Exercise brief: Whenever a line carries the word "Blogs", pull it out of the entries.

Input records:
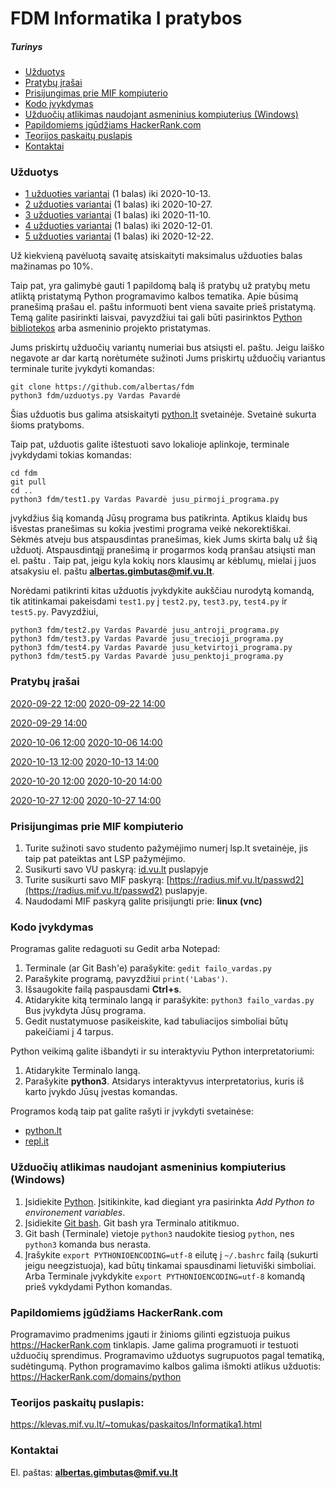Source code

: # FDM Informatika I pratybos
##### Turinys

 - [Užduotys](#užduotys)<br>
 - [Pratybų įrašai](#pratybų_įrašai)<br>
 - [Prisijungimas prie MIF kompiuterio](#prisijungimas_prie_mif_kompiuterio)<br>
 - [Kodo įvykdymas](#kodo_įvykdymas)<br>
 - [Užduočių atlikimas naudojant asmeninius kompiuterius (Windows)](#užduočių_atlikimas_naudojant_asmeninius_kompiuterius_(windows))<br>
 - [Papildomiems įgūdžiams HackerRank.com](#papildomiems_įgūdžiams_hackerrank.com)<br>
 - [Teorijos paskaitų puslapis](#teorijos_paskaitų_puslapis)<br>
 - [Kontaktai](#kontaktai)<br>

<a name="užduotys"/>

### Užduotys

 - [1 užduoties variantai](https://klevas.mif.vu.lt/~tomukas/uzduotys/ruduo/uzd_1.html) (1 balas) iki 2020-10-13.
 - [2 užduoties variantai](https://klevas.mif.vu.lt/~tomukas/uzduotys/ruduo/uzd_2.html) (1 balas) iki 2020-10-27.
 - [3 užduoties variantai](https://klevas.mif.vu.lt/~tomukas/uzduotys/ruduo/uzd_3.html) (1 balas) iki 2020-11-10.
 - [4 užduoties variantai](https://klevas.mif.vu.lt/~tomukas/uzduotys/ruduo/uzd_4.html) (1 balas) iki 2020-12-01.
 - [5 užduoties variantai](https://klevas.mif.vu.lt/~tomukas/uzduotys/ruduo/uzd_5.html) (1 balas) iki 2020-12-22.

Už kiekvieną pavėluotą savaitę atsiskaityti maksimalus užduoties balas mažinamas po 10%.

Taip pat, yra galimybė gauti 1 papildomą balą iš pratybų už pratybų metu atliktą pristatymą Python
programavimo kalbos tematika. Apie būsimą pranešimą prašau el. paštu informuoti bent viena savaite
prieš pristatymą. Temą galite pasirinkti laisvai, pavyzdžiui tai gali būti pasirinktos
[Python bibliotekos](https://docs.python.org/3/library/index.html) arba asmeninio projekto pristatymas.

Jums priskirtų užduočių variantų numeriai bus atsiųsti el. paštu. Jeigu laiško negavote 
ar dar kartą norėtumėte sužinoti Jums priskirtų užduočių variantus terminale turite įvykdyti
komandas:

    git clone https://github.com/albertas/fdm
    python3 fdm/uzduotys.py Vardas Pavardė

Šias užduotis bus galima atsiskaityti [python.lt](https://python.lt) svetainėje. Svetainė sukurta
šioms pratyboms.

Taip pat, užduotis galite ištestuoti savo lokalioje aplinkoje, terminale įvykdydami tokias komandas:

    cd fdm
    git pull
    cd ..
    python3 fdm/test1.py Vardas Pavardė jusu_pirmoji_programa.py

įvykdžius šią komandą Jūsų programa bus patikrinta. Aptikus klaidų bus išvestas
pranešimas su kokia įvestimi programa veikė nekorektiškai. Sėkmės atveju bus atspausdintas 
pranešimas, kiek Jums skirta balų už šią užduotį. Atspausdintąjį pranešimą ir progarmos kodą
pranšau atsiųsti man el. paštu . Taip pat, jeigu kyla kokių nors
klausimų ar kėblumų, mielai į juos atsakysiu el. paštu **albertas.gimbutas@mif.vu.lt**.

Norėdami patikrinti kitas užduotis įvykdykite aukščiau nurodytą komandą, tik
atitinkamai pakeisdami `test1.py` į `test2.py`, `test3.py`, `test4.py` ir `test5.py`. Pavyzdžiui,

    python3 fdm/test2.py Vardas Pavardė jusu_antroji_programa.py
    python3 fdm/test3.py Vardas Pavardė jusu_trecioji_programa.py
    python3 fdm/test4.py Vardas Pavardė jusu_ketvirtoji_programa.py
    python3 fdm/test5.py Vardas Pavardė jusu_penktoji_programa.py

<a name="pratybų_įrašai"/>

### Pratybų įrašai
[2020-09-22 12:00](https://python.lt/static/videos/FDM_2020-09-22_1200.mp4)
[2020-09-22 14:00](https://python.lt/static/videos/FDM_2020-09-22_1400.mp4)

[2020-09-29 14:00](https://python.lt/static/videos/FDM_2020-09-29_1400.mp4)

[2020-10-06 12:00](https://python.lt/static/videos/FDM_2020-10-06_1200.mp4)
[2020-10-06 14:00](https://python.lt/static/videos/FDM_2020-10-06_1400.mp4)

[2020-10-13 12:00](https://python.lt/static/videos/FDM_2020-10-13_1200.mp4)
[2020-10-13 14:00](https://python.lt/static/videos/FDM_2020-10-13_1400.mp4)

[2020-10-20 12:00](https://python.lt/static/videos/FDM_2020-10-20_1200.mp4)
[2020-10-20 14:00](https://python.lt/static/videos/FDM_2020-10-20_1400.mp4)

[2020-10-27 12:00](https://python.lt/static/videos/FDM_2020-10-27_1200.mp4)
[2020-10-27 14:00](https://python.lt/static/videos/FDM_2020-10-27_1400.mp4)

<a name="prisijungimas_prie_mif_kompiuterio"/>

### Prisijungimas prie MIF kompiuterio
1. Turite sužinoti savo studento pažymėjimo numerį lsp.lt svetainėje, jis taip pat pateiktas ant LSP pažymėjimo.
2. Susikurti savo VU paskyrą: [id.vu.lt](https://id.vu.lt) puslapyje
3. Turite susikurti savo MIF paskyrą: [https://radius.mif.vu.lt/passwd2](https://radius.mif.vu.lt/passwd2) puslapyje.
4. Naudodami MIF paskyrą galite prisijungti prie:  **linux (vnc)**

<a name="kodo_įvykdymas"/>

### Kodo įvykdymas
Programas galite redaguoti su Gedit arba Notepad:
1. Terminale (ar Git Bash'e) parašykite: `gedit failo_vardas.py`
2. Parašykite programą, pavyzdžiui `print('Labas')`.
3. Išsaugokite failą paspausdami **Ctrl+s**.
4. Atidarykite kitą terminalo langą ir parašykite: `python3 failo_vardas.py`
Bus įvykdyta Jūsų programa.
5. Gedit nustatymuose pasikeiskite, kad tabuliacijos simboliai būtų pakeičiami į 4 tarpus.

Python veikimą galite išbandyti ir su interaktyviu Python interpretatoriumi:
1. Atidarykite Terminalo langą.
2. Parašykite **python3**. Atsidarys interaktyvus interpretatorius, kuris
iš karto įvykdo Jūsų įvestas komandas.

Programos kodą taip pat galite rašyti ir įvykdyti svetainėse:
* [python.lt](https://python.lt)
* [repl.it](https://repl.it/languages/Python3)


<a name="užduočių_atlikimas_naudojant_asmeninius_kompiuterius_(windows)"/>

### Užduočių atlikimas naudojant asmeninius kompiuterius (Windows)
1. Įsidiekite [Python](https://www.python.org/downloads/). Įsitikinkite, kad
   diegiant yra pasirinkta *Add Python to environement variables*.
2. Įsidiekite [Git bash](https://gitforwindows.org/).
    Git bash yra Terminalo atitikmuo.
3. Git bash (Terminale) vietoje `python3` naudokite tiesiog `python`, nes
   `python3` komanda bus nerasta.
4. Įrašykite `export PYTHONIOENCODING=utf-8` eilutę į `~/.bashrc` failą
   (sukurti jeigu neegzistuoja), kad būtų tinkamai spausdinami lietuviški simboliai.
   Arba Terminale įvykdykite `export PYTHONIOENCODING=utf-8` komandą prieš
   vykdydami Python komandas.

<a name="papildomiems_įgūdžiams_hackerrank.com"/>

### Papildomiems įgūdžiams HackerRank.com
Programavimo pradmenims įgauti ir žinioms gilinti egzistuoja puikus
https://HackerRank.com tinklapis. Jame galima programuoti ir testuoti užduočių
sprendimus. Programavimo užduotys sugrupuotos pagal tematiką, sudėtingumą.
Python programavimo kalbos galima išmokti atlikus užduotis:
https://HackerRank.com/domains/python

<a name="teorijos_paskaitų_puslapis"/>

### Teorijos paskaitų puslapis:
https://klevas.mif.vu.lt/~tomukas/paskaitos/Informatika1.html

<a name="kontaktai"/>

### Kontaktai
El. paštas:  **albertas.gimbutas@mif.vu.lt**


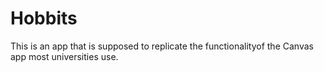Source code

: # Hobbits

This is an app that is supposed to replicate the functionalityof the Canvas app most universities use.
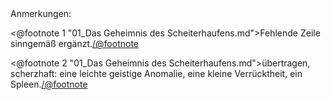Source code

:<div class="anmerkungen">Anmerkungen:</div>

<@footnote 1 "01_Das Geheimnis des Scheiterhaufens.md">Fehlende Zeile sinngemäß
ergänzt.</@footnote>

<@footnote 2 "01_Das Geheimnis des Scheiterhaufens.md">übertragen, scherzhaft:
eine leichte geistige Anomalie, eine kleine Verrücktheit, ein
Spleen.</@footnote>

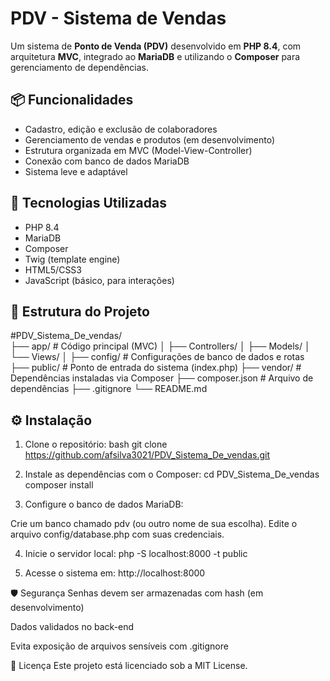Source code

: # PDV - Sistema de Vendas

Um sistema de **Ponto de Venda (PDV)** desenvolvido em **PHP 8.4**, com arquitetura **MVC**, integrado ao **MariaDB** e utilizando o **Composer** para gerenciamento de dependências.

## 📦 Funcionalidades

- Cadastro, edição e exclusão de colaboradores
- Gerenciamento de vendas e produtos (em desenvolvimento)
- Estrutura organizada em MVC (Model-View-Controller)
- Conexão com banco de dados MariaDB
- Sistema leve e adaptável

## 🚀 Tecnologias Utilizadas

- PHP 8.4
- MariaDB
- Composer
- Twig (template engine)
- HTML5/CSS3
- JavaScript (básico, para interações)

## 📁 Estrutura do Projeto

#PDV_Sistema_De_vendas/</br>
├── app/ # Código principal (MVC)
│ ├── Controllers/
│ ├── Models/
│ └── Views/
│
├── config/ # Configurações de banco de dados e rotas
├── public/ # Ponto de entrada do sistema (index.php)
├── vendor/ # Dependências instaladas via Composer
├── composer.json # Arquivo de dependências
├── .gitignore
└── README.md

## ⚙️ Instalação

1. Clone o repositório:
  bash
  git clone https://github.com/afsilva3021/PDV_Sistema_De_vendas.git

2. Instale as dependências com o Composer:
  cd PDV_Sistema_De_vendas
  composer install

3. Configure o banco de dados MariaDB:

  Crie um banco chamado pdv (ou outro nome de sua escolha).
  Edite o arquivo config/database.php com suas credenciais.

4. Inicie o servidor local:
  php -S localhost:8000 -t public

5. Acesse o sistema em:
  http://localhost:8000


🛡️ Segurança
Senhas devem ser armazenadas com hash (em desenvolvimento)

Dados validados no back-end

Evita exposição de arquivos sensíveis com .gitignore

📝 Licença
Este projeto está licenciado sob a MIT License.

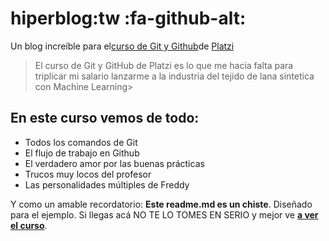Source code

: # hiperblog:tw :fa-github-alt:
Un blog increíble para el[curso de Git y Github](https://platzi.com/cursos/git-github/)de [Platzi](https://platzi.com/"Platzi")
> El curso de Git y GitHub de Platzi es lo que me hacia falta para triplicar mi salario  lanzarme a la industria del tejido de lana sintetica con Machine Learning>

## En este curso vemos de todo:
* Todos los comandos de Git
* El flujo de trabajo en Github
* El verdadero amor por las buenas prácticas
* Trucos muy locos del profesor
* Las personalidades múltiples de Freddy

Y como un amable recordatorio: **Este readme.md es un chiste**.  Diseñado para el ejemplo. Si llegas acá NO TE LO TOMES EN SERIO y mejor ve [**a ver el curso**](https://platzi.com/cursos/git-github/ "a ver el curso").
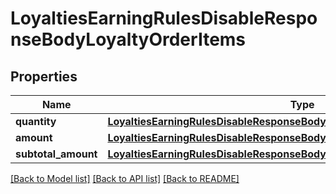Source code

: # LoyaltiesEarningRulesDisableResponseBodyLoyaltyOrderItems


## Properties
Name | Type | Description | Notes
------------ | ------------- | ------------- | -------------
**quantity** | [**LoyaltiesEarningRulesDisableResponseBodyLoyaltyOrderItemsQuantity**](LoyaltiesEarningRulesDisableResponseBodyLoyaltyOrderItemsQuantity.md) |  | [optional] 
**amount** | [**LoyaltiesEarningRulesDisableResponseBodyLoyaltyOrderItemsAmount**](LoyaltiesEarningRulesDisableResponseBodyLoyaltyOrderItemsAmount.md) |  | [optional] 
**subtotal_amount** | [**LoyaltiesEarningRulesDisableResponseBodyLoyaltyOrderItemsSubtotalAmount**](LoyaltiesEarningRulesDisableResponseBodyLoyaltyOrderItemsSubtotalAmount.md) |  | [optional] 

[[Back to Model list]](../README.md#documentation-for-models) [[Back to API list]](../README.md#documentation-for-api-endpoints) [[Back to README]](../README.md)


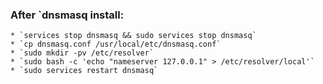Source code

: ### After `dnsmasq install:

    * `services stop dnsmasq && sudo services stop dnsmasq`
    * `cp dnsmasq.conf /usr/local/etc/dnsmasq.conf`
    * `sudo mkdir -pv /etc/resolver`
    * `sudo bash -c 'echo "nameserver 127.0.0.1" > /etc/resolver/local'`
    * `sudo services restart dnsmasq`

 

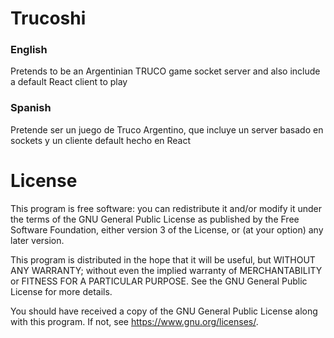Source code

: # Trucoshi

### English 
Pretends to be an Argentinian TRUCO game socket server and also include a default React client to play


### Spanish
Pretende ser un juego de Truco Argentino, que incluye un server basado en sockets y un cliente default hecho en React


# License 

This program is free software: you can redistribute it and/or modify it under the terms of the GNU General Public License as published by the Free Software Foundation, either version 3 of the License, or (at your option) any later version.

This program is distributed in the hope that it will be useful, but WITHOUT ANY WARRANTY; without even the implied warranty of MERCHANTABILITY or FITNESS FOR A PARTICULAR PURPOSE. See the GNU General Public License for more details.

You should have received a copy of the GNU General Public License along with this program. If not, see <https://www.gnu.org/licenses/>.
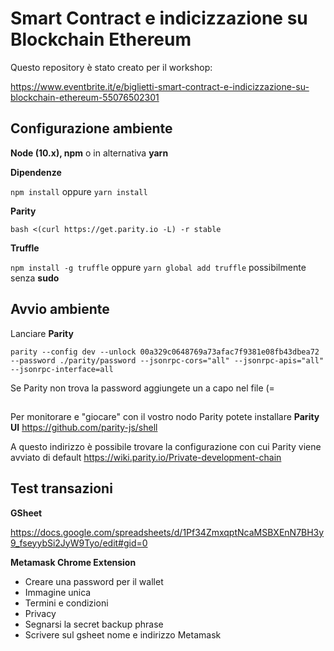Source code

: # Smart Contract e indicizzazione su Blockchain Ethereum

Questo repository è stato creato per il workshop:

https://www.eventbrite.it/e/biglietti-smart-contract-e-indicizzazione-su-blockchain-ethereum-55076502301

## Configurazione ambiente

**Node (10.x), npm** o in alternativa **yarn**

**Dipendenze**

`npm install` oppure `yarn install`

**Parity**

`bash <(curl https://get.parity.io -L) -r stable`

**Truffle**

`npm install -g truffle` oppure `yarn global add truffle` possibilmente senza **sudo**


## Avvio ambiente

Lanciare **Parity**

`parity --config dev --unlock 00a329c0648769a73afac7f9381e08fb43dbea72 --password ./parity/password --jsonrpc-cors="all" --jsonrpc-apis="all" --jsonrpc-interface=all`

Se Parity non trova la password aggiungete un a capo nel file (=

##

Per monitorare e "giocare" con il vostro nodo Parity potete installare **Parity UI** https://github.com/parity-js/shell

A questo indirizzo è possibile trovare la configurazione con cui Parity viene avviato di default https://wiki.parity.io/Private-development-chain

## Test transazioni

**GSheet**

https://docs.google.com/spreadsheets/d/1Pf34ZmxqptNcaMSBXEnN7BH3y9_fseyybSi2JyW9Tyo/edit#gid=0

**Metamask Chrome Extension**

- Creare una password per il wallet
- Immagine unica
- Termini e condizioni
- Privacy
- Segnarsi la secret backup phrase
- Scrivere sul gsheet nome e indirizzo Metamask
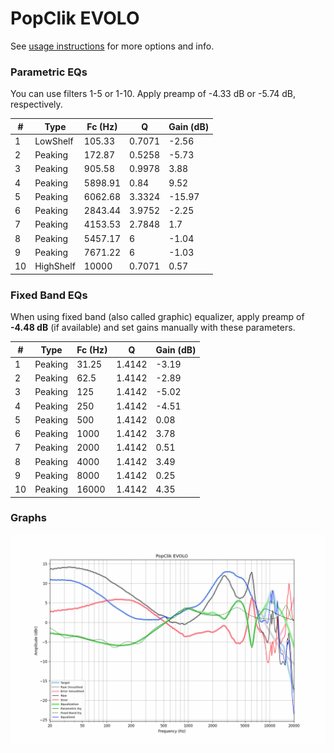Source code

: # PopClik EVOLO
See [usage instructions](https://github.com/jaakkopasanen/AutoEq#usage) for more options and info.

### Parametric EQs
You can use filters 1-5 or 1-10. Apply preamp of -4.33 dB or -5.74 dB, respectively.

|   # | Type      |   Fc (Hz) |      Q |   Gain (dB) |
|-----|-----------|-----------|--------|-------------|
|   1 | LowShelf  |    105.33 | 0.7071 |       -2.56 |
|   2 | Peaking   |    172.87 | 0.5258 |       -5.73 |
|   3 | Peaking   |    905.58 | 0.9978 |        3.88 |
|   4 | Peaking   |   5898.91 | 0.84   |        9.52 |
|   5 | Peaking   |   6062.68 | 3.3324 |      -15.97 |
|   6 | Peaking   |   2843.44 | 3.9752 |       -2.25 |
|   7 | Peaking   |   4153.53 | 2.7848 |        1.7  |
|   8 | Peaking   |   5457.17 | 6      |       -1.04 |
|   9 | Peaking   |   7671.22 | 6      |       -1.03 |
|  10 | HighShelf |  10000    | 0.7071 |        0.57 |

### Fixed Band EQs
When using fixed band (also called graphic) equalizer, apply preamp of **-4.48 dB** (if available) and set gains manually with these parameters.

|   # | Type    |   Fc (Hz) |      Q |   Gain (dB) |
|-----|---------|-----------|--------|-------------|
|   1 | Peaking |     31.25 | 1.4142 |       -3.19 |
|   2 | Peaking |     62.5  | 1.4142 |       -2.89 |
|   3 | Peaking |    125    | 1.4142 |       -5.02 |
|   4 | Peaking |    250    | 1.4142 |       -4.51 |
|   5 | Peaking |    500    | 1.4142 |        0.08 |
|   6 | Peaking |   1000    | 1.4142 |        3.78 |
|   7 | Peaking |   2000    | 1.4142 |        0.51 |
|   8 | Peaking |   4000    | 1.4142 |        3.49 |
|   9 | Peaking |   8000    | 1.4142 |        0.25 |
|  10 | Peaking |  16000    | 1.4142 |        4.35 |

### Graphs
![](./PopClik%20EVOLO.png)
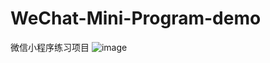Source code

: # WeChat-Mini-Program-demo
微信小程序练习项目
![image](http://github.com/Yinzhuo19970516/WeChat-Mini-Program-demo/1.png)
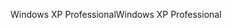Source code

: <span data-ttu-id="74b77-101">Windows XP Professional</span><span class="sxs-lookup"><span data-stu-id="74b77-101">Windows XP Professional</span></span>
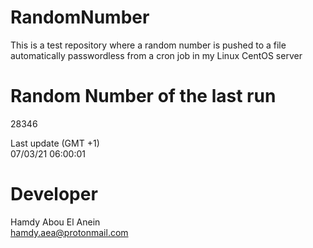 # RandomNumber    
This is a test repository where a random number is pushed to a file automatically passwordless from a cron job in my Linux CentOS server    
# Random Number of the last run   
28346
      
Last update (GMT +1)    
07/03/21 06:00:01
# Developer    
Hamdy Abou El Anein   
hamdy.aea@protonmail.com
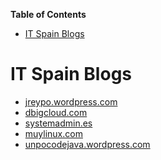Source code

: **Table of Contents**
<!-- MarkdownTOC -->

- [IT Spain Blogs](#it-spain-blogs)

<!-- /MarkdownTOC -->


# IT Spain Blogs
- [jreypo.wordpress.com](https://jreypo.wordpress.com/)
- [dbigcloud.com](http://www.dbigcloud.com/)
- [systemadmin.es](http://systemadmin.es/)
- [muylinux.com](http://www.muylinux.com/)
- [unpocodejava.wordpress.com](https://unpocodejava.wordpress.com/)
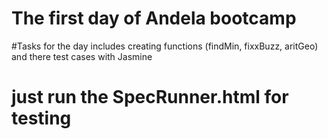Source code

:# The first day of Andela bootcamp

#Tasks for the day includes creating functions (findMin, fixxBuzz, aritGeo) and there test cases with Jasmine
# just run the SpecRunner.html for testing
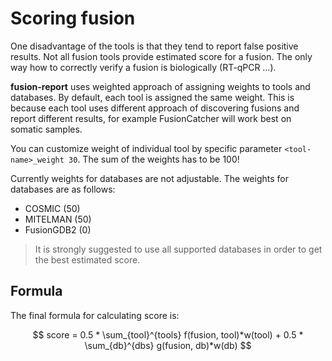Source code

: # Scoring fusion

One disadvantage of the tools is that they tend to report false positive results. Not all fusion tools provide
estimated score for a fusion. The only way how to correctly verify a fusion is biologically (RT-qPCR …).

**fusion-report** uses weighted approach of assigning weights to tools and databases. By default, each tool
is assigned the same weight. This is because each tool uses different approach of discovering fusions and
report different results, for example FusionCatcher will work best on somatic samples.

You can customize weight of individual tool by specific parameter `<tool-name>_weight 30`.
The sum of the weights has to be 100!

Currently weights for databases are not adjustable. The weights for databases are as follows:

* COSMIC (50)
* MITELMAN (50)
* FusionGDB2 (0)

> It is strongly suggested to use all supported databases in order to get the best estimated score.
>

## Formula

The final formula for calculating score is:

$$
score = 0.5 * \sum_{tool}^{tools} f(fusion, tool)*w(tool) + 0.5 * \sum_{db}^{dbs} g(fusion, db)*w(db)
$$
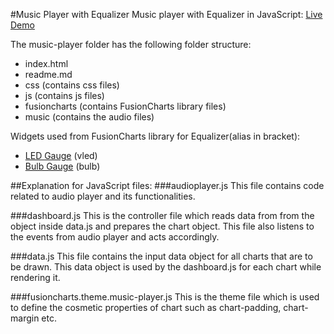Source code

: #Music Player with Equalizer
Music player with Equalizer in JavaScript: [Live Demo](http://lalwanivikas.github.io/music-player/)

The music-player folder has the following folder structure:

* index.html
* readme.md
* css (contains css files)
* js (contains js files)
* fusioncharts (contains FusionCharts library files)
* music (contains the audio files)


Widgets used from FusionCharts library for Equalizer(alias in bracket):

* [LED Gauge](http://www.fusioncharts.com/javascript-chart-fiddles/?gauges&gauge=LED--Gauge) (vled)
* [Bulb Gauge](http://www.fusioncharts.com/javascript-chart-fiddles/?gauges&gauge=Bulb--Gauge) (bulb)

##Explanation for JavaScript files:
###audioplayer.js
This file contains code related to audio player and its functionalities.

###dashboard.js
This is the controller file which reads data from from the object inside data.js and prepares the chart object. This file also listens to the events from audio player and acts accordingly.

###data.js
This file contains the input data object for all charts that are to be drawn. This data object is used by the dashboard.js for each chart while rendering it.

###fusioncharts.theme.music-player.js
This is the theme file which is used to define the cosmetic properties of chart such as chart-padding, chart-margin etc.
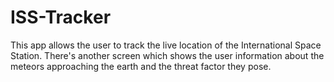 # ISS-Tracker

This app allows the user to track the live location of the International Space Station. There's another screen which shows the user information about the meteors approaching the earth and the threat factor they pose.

Response for this exercise:
- [IT Spain Blogs](#it-spain-blogs)
# IT Spain Blogs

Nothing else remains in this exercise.